Re: Parallel copy

From: vignesh C <vignesh21(at)gmail(dot)com>
To: Greg Nancarrow <gregn4422(at)gmail(dot)com>
Cc: Amit Kapila <amit(dot)kapila16(at)gmail(dot)com>, Bharath Rupireddy <bharath(dot)rupireddyforpostgres(at)gmail(dot)com>, Rafia Sabih <rafia(dot)pghackers(at)gmail(dot)com>, Ashutosh Sharma <ashu(dot)coek88(at)gmail(dot)com>, Andres Freund <andres(at)anarazel(dot)de>, Robert Haas <robertmhaas(at)gmail(dot)com>, Ants Aasma <ants(at)cybertec(dot)at>, Tomas Vondra <tomas(dot)vondra(at)2ndquadrant(dot)com>, Alastair Turner <minion(at)decodable(dot)me>, Thomas Munro <thomas(dot)munro(at)gmail(dot)com>, PostgreSQL Hackers <pgsql-hackers(at)lists(dot)postgresql(dot)org>
Subject: Re: Parallel copy
Date: 2020-10-14 13:41:57
Message-ID: CALDaNm31pGG+L9N4HbM0mO4iuceih4mJ5s87jEwOPaFLpmDKyQ@mail.gmail.com
Views: Raw Message | Whole Thread | Download mbox | Resend email
Thread:
Lists: pgsql-hackers

On Thu, Oct 8, 2020 at 8:43 AM Greg Nancarrow <gregn4422(at)gmail(dot)com> wrote:
>
> On Thu, Oct 8, 2020 at 5:44 AM vignesh C <vignesh21(at)gmail(dot)com> wrote:
>
> > Attached v6 patch with the fixes.
> >
>
> Hi Vignesh,
>
> I noticed a couple of issues when scanning the code in the following
patch:
>
> v6-0003-Allow-copy-from-command-to-process-data-from-file.patch
>
> In the following code, it will put a junk uint16 value into *destptr
> (and thus may well cause a crash) on a Big Endian architecture
> (Solaris Sparc, s390x, etc.):
> You're storing a (uint16) string length in a uint32 and then pulling
> out the lower two bytes of the uint32 and copying them into the
> location pointed to by destptr.
>
>
> static void
> +CopyStringToSharedMemory(CopyState cstate, char *srcPtr, char *destptr,
> + uint32 *copiedsize)
> +{
> + uint32 len = srcPtr ? strlen(srcPtr) + 1 : 0;
> +
> + memcpy(destptr, (uint16 *) &len, sizeof(uint16));
> + *copiedsize += sizeof(uint16);
> + if (len)
> + {
> + memcpy(destptr + sizeof(uint16), srcPtr, len);
> + *copiedsize += len;
> + }
> +}
>
> I suggest you change the code to:
>
> uint16 len = srcPtr ? (uint16)strlen(srcPtr) + 1 : 0;
> memcpy(destptr, &len, sizeof(uint16));
>
> [I assume string length here can't ever exceed (65535 - 1), right?]
>
> Looking a bit deeper into this, I'm wondering if in fact your
> EstimateStringSize() and EstimateNodeSize() functions should be using
> BUFFERALIGN() for EACH stored string/node (rather than just calling
> shm_toc_estimate_chunk() once at the end, after the length of packed
> strings and nodes has been estimated), to ensure alignment of start of
> each string/node.
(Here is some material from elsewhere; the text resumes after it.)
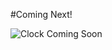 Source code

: #Coming Next!

![Clock Coming Soon](http://www.codeprogress.com/cpp/libraries/qt/images/QLabel_Gif_Image.gif)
Other Postgres code appears to be aligning each
> stored chunk using shm_toc_estimate_chunk(). See the definition of
> that macro and its current usages.
>

I'm not handling this, this is similar to how it is handled in other places.
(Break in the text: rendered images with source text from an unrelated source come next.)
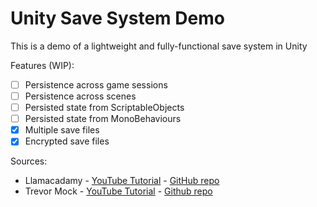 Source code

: # Unity Save System Demo

This is a demo of a lightweight and fully-functional save system in Unity

Features (WIP):

- [ ] Persistence across game sessions
- [ ] Persistence across scenes
- [ ] Persisted state from ScriptableObjects
- [ ] Persisted state from MonoBehaviours
- [x] Multiple save files
- [x] Encrypted save files

Sources:

- Llamacadamy - [YouTube Tutorial](https://www.youtube.com/watch?v=mntS45g8OK4) - [GitHub repo](https://github.com/llamacademy/persistent-data/)
- Trevor Mock - [YouTube Tutorial](https://www.youtube.com/watch?v=aUi9aijvpgs) - [Github repo](https://github.com/trevermock/save-load-system/tree/5-bug-fixes-and-polish)
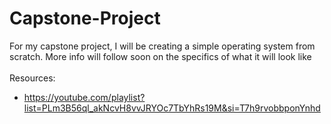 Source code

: # Capstone-Project

For my capstone project, I will be creating a simple operating system from\
scratch. More info will follow soon on the specifics of what it will look like\
\
Resources:
* https://youtube.com/playlist?list=PLm3B56ql_akNcvH8vvJRYOc7TbYhRs19M&si=T7h9rvobbponYnhd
> Then you could safely use:
>
> uint16 len = srcPtr ? (uint16)strlen(srcPtr) + 1 : 0;
> *(uint16 *)destptr = len;
> *copiedsize += sizeof(uint16);
> if (len)
> {
> memcpy(destptr + sizeof(uint16), srcPtr, len);
> *copiedsize += len;
> }
>
> and in the CopyStringFromSharedMemory() function, then could safely use:
>
> len = *(uint16 *)srcPtr;
>
> The compiler may be smart enough to optimize-away the memcpy() in this
> case anyway, but there are issues in doing this for architectures that
> take a performance hit for unaligned access, or don't support
> unaligned access.

Changed it to uin32, so that there are no issues in case if length exceeds
65535 & also to avoid problems in Big Endian architecture.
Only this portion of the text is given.